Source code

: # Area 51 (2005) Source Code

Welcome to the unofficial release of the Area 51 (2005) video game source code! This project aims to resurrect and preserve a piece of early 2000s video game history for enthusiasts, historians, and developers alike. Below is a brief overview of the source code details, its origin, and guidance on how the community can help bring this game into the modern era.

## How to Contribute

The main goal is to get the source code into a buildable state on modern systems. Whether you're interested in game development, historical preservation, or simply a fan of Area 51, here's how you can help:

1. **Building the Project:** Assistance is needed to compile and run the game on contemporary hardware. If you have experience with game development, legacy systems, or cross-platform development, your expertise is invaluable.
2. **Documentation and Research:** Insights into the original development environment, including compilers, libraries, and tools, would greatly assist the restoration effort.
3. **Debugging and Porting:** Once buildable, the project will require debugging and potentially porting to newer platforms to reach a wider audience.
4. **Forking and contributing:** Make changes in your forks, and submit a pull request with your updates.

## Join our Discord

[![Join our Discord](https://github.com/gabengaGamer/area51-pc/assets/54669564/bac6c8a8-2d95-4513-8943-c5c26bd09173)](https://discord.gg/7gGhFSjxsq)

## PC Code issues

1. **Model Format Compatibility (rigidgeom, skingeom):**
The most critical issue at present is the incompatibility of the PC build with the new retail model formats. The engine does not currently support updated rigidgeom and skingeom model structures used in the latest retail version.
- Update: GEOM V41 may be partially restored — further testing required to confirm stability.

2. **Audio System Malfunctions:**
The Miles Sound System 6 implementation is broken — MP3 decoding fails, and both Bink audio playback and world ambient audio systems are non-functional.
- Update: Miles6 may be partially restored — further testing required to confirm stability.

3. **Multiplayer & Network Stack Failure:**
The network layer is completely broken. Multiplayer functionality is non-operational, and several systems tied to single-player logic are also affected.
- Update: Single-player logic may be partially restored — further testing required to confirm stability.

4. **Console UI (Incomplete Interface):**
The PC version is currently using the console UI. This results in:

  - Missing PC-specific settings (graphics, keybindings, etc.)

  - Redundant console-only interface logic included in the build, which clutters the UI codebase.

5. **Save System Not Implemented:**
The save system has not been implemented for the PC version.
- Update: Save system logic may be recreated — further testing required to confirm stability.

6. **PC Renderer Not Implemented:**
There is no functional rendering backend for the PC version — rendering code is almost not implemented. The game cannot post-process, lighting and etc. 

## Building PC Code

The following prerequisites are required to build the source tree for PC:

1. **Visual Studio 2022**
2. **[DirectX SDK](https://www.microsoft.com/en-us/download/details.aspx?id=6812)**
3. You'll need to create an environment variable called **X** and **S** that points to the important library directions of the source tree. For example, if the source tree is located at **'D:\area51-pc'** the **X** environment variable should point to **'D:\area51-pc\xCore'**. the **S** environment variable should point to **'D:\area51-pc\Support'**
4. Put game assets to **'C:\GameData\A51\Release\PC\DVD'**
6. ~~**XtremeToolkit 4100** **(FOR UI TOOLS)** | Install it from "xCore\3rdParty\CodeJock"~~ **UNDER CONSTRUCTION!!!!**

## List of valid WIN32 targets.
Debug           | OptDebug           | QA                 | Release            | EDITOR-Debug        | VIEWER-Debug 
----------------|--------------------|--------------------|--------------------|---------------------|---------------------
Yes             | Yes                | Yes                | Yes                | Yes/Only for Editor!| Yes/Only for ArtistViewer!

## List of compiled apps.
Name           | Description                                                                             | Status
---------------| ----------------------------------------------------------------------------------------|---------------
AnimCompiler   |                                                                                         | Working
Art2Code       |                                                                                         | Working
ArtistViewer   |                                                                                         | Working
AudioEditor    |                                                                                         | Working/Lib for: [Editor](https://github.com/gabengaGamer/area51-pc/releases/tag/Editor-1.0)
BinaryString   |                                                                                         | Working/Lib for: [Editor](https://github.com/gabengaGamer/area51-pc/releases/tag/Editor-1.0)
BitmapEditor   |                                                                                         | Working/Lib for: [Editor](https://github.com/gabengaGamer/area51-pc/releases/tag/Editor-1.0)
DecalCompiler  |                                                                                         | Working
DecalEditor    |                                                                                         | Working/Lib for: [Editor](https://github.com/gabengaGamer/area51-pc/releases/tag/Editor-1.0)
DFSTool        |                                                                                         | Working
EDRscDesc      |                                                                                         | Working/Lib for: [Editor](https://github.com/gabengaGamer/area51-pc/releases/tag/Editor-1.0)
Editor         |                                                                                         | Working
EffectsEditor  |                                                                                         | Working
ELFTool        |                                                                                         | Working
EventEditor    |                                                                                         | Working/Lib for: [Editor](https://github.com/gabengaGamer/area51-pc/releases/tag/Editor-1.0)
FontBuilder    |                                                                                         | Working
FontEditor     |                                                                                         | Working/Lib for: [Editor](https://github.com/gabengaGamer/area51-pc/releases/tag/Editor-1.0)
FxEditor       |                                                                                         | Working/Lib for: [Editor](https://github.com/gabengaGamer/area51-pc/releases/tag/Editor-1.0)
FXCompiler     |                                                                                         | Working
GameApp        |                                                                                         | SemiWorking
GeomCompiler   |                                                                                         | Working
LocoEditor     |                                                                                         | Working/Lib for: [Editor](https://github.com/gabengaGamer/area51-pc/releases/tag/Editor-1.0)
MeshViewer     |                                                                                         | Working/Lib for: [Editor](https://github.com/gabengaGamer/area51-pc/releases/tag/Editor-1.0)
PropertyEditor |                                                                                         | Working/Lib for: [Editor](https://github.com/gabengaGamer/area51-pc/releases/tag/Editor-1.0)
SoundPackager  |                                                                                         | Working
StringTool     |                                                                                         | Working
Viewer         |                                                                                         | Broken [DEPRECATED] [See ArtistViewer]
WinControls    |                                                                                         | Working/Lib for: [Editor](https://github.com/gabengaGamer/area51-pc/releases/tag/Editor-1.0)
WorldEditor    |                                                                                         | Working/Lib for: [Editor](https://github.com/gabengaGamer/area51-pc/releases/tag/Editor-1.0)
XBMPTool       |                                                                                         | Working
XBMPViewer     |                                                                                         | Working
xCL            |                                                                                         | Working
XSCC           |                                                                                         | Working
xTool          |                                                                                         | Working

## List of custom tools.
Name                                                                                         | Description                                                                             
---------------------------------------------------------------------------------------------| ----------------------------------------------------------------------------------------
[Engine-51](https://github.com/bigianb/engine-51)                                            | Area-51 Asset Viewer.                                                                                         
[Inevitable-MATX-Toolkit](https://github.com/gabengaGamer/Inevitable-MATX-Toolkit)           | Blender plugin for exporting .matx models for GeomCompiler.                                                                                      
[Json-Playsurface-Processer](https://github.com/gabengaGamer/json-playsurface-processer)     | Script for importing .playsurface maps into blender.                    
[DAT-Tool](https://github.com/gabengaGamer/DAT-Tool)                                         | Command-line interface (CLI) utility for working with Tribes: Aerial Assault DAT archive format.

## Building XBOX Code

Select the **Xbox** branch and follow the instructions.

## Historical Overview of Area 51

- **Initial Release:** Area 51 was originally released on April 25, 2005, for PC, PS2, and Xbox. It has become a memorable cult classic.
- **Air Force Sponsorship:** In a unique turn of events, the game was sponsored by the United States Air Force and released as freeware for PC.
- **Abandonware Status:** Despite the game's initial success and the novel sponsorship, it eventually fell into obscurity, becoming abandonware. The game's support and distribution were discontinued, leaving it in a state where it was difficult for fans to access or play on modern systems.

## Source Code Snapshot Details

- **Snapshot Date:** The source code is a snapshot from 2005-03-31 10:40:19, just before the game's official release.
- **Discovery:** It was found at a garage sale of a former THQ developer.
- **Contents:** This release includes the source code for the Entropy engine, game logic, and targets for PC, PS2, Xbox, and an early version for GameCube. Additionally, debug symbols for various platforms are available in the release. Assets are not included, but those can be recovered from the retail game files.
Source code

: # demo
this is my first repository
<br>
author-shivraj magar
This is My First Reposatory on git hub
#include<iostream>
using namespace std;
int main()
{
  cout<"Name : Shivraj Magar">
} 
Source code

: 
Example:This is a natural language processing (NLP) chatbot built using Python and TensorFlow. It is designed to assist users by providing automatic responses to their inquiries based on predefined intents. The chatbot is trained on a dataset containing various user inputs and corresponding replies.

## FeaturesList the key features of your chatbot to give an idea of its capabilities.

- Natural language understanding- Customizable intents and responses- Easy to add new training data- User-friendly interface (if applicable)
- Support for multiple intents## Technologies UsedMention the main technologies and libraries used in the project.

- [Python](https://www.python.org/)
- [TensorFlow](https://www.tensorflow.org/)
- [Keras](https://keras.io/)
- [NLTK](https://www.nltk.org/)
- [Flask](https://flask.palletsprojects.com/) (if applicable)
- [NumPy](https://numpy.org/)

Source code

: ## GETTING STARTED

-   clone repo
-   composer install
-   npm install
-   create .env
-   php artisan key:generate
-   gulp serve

--*--

**EXERCISE DESCRIPTION**: Your answer should consist solely of the lines from the one containing "- Support for" through the last line of the listing, written out word for word.

**SOLUTION TO THIS EXERCISE**:
- Support for multiple intents## Technologies UsedMention the main technologies and libraries used in the project.

- [Python](https://www.python.org/)
- [TensorFlow](https://www.tensorflow.org/)
- [Keras](https://keras.io/)
- [NLTK](https://www.nltk.org/)
- [Flask](https://flask.palletsprojects.com/) (if applicable)
- [NumPy](https://numpy.org/)

Source code

: ## GETTING STARTED

-   clone repo
-   composer install
-   npm install
-   create .env
-   php artisan key:generate
-   gulp serve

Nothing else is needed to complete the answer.